The composition of A and B to A \times B is analogue to the cartesian product. The number of inputs of A \times B is equal to the sum of the numbers of the inputs of A and B. The same holds for the outputs.
Between different compositions an equivalence is introduced which is compatible with \circ and \times. When the compositions are carried over to the set of the equivalence classes, one gets an algebraic structure that forms a category respective to \circ and a semi-group (monoid) respective \times. The compositions satisfy the relation
(A \times B) \circ (C \times D) = (A \circ C) \times (B \circ D)
if A \circ C and B \circ D are defined.
A category with this property is called an x-category.
The categories F studied here can be characterized in the following way:
- The set of units of F form a semi-group generated by one generator relative to \times.
- F has a countable generator set or it holds
- F is a subcategory of a category satisfying 1. and 2.
In a free x-category of this type holds the cancellation law relative to \circ and \times under a weak condition.
In the whole theory of the x-category, ''plane nets'', a concept from the combinatorial topology related to the braids of Artin plays an important role.
Each of the studied free x-categories may be mapped onto an x-category of plane nets by a functor.

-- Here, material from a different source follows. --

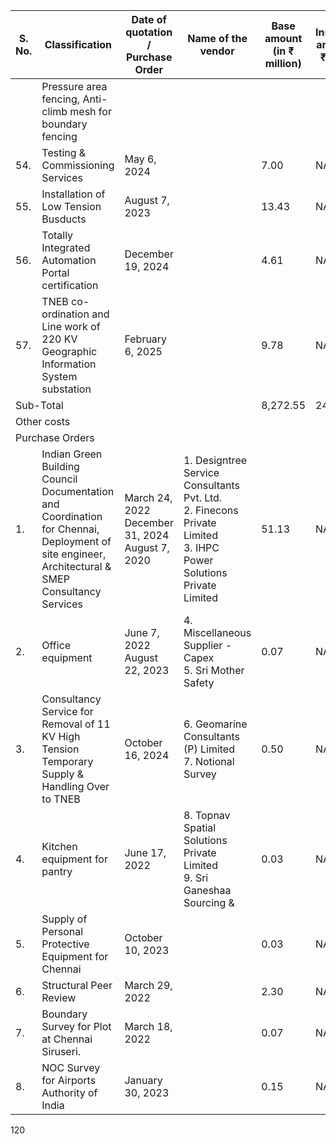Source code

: <table><thead><tr><th>S. No.</th><th>Classification</th><th>Date of quotation / Purchase Order</th><th>Name of the vendor</th><th>Base amount (in ₹ million)</th><th>Installation amount (in ₹ million)</th><th>Tax Amount (in ₹ million)</th><th>Total amount (in ₹ million)</th><th>Expiry date</th></tr></thead><tbody><tr><td></td><td>Pressure area fencing, Anti-climb mesh for boundary fencing</td><td></td><td></td><td></td><td></td><td></td><td></td><td></td></tr><tr><td>54.</td><td>Testing &amp; Commissioning Services</td><td>May 6, 2024</td><td></td><td>7.00</td><td>NA</td><td>1.26</td><td>8.26</td><td>Valid until cancelled</td></tr><tr><td>55.</td><td>Installation of Low Tension Busducts</td><td>August 7, 2023</td><td></td><td>13.43</td><td>NA</td><td>2.42</td><td>15.85</td><td>Valid until cancelled</td></tr><tr><td>56.</td><td>Totally Integrated Automation Portal certification</td><td>December 19, 2024</td><td></td><td>4.61</td><td>NA</td><td>0.83</td><td>5.44</td><td>Valid until cancelled</td></tr><tr><td>57.</td><td>TNEB co-ordination and Line work of 220 KV Geographic Information System substation</td><td>February 6, 2025</td><td></td><td>9.78</td><td>NA</td><td>1.76</td><td>11.54</td><td>Valid until cancelled</td></tr><tr><td colspan="4">Sub-Total</td><td>8,272.55</td><td>241.21</td><td>643.97</td><td>9,157.73</td><td></td></tr><tr><td colspan="9">Other costs</td></tr><tr><td colspan="9">Purchase Orders</td></tr><tr><td>1.</td><td>Indian Green Building Council Documentation and Coordination for Chennai, Deployment of site engineer, Architectural &amp; SMEP Consultancy Services</td><td>March 24, 2022<br>December 31, 2024<br>August 7, 2020</td><td>1. Designtree Service Consultants Pvt. Ltd.<br>2. Finecons Private Limited<br>3. IHPC Power Solutions Private Limited</td><td>51.13</td><td>NA</td><td>9.20</td><td>60.33</td><td>Valid until cancelled</td></tr><tr><td>2.</td><td>Office equipment</td><td>June 7, 2022<br>August 22, 2023</td><td>4. Miscellaneous Supplier - Capex<br>5. Sri Mother Safety</td><td>0.07</td><td>NA</td><td>0.01</td><td>0.08</td><td>Valid until cancelled</td></tr><tr><td>3.</td><td>Consultancy Service for Removal of 11 KV High Tension Temporary Supply &amp; Handling Over to TNEB</td><td>October 16, 2024</td><td>6. Geomarine Consultants (P) Limited<br>7. Notional Survey</td><td>0.50</td><td>NA</td><td>0.09</td><td>0.59</td><td>Valid until cancelled</td></tr><tr><td>4.</td><td>Kitchen equipment for pantry</td><td>June 17, 2022</td><td>8. Topnav Spatial Solutions Private Limited<br>9. Sri Ganeshaa Sourcing &amp;</td><td>0.03</td><td>NA</td><td>0.01</td><td>0.04</td><td>Valid until cancelled</td></tr><tr><td>5.</td><td>Supply of Personal Protective Equipment for Chennai</td><td>October 10, 2023</td><td></td><td>0.03</td><td>NA</td><td>0.01</td><td>0.04</td><td>Valid until cancelled</td></tr><tr><td>6.</td><td>Structural Peer Review</td><td>March 29, 2022</td><td></td><td>2.30</td><td>NA</td><td>0.37</td><td>2.67</td><td>Valid until cancelled</td></tr><tr><td>7.</td><td>Boundary Survey for Plot at Chennai Siruseri.</td><td>March 18, 2022</td><td></td><td>0.07</td><td>NA</td><td>0.01</td><td>0.08</td><td>Valid until cancelled</td></tr><tr><td>8.</td><td>NOC Survey for Airports Authority of India</td><td>January 30, 2023</td><td></td><td>0.15</td><td>NA</td><td>0.03</td><td>0.18</td><td>Valid until cancelled</td></tr></tbody></table>

120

Each theorem about F by the functor is carried over to a theorem about a category of nets. The theorem proved for the nets can easily be proved in most cases for F; i.e. the theorems about F have an essential combinatorial character. This is the reason that the first chapter only deals about nets.
The connection of the switching circuits represented by the elements of F with their function gives a functor from F into the x-category C(S) of the maps of type f: S^n \to S^m, where S is a countable set containing at least two elements. The \times product is in C(S) the cartesian product.*
-- end abstract
Prof. Hotz is one of the "fathers" of computer science in Germany. He has a strong mathematical background in topology and wrote his dissertation on a topic from Knot theory under supervision of Kurt Reidemeister in Göttingen.